O evento ocorre desde 1886 mas se tornou realmente conhecido graças ao filme em que o personagem acaba preso num loop temporal que o faz acordar pontualmente as seis horas da manhã do dia 02 de fevereiro, e vivenciar o Groundhog Day centenas de vezes.

O filme que ganhou uma maratona no Paramount network nesse dois de fevereiro, não é o único a usar o evento de loop temporal. Mas é o que fez uso de elementos peculiares que nos permite traçar um paralelo entre a trama do filme e a nossa — insana — realidade cotidiana. Lançado em 1993 quando não havia pandemia e não estávamos isolados socialmente em nossas casas ou em nós mesmos… fica bem fácil compreender o personagem que surta ao acordar e se deparar com a mesma realidade do dia anterior —mas será que haverá amanhã, porque hoje já não houve?

O filme vai da comédia ao drama em poucos segundos. O personagem tenta se matar várias vezes. Nada funciona. O rádio relógio toca — alguém ainda se lembra daquele objeto antigo, com números vermelhos a gritar uma música qualquer e nos arrancar do mundo delicioso do sono profundo? Eu tive um —,  e pronto: é dia dois de fevereiro novamente.

Algo parecido com o que vivemos desde que a pandemia foi decretada nesse século. Alguns de nós se disseram exaustos com tantos domingos, outros com as segundas-terças… No filme, no entanto, o personagem — depois que toma consciência de que não tem escolhas —, resolve aproveitar… lê todos os livros que nunca tinha tempo para ler, aprende a tocar piano, alguns idiomas. E quando finalmente se torna uma pessoa melhor… acorda para o dia seguinte e vive intensamente seu primeiro minuto do dia seguinte.

E para quem já acordou exausto e com a sensação de que o dia se repete: que tal fazer algo de diferente? Eu, por exemplo, organizei cursos, reuni pessoas para um clube de leituras. Deu certo. E foram muitos os que me agradeceram por salvá-los da famosa síndrome da marmota.

Publicado por Lunna Guedes

Sou sagitariana... degustadora de café.
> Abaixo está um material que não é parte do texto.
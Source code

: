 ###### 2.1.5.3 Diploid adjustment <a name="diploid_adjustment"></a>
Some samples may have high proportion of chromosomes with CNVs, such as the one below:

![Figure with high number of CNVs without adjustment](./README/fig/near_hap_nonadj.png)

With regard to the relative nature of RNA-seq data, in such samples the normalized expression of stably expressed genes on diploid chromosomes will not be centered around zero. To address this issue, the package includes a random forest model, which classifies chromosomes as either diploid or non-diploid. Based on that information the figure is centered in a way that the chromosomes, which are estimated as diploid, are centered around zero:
Figura canina e uma típica observadora de pássaros, paisagens, pessoas e lugares. Paciência é algo que me falta desde a infância. Mas sobra sarcasmos para todas as coisas da vida que fazem mais barulhos que cigarras nos troncos das árvores. Aprecio o silêncio e falas cheias, escreve-se em prosa por apreciar a escrita em linha reta. Tenho fases como a lua... sendo a minguante a minha preferida!
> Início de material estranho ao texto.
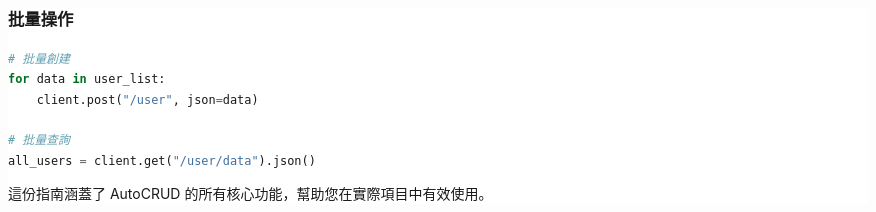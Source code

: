### 批量操作

```python
# 批量創建
for data in user_list:
    client.post("/user", json=data)

# 批量查詢
all_users = client.get("/user/data").json()
```

這份指南涵蓋了 AutoCRUD 的所有核心功能，幫助您在實際項目中有效使用。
3 comentários em “Dia da Marmota…

  1. Gosto desse filme. Já assisti várias vezes. Sou uma das que gostaram desse período louco que vivemos. Pude ficar comigo mesma, me conhecer melhor e enxergar o que realmente quero e me faz feliz. E, faço parte do grupo que te agradeceu por reunir pessoas afins com temas que a todos agradam: ler e escrever ou vice versa.

  2. Falou em dia da marmota eu lembro deste filme! E fico pensando se existem tradições assim por onde eu moro, mas não me vem nada na mente. Mas lembro que quando morei no RS as pessoas colhem Macela na sexta feira santa. Diz a tradição que a planta é abençoada neste dia, e serve de remédio para problemas estomacais.